But sadly, not even a first-rate troupe of players, led by the always magnificent Kathleen Chalfant as the oldest sibling, Ann (based on Ruhl’s mother), can get this muddled play off the ground. At 90 minutes, the play feels simultaneously overstuffed and overlong, helped none by Les Waters’ often sluggish direction. Perhaps it might have been best if Ruhl had let this piece stay strictly as a family gift.

As is often the case with Ruhl’s work, the show’s blatantly political and philosophical interludes keep intruding on the more personal proceedings.

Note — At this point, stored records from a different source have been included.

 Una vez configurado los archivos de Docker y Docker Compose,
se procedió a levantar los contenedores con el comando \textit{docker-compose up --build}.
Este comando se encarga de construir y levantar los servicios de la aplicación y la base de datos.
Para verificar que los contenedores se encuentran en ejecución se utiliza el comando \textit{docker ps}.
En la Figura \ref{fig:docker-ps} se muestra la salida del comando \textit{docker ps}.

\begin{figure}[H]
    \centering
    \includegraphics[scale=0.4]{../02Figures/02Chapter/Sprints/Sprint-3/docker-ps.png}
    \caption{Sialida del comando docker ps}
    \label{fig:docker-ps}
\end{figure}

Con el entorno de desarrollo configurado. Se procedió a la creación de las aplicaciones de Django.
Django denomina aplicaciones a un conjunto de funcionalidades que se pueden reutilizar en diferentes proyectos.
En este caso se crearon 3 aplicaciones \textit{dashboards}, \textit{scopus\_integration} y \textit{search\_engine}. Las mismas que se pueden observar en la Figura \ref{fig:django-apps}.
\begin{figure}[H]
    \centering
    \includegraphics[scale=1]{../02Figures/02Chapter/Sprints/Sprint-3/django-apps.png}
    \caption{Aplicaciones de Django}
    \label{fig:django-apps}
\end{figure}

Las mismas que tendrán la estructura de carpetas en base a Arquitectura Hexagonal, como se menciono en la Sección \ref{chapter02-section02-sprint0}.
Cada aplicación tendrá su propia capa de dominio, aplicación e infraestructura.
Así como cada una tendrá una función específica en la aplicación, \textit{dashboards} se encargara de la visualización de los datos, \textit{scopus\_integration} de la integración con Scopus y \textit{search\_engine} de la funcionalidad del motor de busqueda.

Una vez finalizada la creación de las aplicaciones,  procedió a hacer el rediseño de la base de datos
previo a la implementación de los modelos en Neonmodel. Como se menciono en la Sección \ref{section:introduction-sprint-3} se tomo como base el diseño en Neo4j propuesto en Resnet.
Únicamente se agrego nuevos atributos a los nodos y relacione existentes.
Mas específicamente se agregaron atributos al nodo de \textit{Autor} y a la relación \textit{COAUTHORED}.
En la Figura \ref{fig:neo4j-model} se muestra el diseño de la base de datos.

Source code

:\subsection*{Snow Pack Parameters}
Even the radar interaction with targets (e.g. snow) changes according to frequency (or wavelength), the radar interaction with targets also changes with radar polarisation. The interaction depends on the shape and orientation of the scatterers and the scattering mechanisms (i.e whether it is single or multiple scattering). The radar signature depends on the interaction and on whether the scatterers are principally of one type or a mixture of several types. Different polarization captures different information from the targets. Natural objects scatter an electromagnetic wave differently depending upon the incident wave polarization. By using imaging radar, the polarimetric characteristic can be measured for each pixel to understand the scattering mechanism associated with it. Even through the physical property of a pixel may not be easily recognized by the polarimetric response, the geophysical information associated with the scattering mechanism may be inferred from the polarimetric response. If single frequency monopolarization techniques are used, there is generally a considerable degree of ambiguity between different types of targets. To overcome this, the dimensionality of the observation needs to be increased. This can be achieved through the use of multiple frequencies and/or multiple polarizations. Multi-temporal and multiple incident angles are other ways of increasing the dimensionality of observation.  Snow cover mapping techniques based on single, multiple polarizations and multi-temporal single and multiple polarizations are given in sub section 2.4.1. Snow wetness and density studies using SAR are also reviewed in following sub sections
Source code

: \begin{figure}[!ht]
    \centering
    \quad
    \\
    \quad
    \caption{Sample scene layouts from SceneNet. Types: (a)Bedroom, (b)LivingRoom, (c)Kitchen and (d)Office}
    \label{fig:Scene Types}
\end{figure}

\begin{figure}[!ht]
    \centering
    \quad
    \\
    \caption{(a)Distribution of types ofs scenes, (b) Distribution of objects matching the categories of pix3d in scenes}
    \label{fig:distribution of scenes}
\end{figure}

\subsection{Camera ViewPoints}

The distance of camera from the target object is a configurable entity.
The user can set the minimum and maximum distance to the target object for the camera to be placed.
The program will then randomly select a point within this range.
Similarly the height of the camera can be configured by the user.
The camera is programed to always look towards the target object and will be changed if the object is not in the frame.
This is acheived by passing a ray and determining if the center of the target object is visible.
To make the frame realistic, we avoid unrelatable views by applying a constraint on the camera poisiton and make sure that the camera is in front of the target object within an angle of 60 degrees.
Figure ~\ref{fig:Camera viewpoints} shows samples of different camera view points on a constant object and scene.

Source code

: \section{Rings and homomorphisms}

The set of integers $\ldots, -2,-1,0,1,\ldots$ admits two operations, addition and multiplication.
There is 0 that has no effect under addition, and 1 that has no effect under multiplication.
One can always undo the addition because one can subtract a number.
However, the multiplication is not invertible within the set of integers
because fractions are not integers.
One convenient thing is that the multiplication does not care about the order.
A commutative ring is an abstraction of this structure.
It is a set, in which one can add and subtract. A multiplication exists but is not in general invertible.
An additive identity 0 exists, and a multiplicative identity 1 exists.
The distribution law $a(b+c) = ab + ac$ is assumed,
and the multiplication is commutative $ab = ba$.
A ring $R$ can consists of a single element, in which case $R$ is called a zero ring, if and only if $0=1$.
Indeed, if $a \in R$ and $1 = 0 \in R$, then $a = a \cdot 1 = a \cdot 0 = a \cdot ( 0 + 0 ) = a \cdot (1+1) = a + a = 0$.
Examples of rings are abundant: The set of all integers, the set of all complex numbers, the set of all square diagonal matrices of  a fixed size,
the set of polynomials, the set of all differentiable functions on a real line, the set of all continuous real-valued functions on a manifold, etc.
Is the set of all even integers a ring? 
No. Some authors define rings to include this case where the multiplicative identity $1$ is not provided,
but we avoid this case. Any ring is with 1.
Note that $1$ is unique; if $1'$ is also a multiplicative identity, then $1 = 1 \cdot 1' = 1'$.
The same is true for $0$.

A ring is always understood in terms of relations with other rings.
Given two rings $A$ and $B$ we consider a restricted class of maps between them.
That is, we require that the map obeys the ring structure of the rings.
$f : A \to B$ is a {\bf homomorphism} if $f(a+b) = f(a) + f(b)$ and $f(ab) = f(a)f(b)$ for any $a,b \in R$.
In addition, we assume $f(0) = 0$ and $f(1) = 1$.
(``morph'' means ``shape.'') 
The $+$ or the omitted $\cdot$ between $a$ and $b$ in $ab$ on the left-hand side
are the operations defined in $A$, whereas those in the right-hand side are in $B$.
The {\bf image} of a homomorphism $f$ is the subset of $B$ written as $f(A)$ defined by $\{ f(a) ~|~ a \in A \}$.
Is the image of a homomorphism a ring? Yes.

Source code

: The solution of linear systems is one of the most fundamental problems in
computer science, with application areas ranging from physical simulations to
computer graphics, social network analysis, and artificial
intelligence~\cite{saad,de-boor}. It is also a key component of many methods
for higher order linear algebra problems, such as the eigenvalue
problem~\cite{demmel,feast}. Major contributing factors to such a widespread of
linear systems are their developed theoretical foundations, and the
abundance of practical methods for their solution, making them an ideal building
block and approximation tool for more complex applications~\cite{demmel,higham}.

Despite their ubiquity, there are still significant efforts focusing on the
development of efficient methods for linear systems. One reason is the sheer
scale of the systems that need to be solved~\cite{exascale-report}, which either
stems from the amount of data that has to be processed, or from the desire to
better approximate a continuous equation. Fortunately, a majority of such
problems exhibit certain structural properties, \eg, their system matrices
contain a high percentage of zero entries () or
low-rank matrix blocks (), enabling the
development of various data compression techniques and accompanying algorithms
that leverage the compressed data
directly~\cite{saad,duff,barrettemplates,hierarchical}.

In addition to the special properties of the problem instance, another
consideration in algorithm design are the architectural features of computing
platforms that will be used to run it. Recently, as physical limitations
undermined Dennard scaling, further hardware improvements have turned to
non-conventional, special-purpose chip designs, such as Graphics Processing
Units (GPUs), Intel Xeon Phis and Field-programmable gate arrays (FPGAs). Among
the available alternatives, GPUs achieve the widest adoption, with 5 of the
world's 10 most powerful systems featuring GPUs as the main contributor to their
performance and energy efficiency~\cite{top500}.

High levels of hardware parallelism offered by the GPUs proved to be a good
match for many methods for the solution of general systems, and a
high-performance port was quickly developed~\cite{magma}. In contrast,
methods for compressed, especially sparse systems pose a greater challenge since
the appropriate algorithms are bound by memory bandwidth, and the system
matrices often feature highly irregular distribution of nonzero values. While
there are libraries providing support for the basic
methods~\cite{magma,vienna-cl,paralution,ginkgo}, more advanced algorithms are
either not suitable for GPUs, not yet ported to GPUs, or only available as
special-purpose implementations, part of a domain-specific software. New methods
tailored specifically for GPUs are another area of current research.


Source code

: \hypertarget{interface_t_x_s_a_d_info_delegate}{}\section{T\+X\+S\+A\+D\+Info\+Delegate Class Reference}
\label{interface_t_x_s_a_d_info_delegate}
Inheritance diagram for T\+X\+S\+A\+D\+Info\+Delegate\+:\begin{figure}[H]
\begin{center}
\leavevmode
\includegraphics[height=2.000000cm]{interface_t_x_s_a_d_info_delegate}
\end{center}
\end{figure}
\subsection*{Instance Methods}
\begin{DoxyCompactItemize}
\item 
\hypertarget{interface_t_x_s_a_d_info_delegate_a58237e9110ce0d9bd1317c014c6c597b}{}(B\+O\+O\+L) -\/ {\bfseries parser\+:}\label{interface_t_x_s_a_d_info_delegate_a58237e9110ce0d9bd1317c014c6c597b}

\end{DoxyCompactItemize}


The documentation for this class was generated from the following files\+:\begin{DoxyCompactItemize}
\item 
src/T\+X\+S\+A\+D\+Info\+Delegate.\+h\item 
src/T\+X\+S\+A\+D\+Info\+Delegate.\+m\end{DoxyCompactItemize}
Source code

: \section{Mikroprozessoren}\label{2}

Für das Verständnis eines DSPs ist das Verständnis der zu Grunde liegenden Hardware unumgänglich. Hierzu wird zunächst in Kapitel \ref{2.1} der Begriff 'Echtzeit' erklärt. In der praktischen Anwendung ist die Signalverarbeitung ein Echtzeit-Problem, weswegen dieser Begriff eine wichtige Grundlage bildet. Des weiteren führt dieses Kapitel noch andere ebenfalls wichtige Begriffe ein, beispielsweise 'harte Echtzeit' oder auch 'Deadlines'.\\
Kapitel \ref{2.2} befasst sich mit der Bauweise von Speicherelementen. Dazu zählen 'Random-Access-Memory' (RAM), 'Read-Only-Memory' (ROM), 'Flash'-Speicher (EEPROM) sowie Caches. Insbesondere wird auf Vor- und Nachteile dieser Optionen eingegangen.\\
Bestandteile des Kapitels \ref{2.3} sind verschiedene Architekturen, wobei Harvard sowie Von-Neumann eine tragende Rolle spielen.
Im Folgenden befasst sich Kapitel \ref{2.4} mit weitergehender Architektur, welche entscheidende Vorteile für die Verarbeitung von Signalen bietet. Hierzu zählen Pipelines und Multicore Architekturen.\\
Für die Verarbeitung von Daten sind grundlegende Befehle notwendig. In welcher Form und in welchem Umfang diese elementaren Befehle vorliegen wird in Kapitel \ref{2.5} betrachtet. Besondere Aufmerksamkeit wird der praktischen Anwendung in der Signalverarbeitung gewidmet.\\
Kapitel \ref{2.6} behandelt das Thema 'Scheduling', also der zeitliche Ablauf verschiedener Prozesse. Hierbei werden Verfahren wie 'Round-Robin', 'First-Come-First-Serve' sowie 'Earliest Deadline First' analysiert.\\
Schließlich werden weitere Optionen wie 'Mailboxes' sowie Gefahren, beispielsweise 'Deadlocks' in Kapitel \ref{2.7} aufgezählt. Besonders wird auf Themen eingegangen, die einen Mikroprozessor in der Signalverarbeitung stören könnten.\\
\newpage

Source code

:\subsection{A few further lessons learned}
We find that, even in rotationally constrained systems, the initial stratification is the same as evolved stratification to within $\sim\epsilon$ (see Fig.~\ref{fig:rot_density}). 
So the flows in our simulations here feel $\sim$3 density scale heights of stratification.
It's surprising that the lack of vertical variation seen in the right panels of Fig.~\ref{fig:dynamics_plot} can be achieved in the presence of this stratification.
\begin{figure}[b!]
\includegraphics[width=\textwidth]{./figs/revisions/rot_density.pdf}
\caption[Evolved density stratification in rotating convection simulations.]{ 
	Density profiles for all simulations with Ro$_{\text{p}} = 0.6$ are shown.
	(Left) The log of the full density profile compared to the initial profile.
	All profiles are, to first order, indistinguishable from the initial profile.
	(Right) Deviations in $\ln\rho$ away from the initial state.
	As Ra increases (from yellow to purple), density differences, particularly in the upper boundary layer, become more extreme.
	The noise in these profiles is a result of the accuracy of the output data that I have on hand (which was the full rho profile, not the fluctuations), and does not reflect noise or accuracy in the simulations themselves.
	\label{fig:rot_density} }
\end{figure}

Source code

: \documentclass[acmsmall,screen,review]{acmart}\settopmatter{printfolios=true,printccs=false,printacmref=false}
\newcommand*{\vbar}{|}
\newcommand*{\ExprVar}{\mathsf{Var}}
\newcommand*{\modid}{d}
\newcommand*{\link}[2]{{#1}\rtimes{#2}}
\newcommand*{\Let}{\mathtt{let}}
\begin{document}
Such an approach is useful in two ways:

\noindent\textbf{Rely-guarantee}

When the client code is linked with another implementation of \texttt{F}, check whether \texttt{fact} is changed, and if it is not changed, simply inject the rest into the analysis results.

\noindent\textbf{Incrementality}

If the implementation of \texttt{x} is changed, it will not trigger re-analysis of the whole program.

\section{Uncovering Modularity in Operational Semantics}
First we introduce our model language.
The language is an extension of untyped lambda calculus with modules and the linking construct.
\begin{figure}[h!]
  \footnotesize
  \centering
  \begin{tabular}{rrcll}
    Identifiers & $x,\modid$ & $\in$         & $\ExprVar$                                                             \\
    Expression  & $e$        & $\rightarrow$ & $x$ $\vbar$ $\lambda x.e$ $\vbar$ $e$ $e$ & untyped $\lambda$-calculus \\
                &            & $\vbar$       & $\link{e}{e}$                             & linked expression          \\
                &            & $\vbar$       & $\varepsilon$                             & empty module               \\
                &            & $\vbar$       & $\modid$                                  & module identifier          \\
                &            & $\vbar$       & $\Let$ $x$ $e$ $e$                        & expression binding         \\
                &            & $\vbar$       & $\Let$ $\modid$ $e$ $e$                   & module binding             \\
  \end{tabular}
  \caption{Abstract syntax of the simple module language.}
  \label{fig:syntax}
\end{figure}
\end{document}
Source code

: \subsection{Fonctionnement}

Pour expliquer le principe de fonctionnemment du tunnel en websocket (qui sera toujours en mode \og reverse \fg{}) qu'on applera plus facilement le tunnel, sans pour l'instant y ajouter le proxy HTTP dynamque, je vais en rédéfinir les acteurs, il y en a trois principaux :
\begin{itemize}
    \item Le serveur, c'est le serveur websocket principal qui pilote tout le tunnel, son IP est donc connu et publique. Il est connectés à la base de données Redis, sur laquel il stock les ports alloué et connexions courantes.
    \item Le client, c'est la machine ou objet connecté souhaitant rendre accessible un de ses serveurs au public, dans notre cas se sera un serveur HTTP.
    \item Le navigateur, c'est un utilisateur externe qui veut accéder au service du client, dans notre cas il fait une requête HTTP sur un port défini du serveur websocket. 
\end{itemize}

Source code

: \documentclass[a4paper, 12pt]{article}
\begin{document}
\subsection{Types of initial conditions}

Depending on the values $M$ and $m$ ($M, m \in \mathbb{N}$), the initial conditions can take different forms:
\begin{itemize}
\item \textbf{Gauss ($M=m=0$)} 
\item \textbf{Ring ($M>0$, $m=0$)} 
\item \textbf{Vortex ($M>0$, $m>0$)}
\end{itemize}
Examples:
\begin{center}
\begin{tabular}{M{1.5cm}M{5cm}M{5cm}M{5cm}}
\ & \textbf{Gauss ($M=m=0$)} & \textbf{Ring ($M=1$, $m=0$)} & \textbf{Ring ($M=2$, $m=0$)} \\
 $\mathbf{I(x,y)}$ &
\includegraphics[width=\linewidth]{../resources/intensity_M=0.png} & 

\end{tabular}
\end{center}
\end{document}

And while there can be no arguing that the work’s big question, “when do you know you’ve grown up?” is an intelligent one, it feels a bit forced when bandied about earnestly around the dinner table – especially during what is actually a private wake. (In fairness, I’ve never drank as much Jameson’s as these characters have!)
Worse still, the final reenactment of a scene from “Peter Pan” (rather an inevitability, given the subject matter) -- which has been rejiggered to answer that same question -- borders on the ridiculous. While it’s meant to show a more fragile side of Ann, this brilliant woman (a professor with a Ph.D in rhetoric) comes off as a bit silly.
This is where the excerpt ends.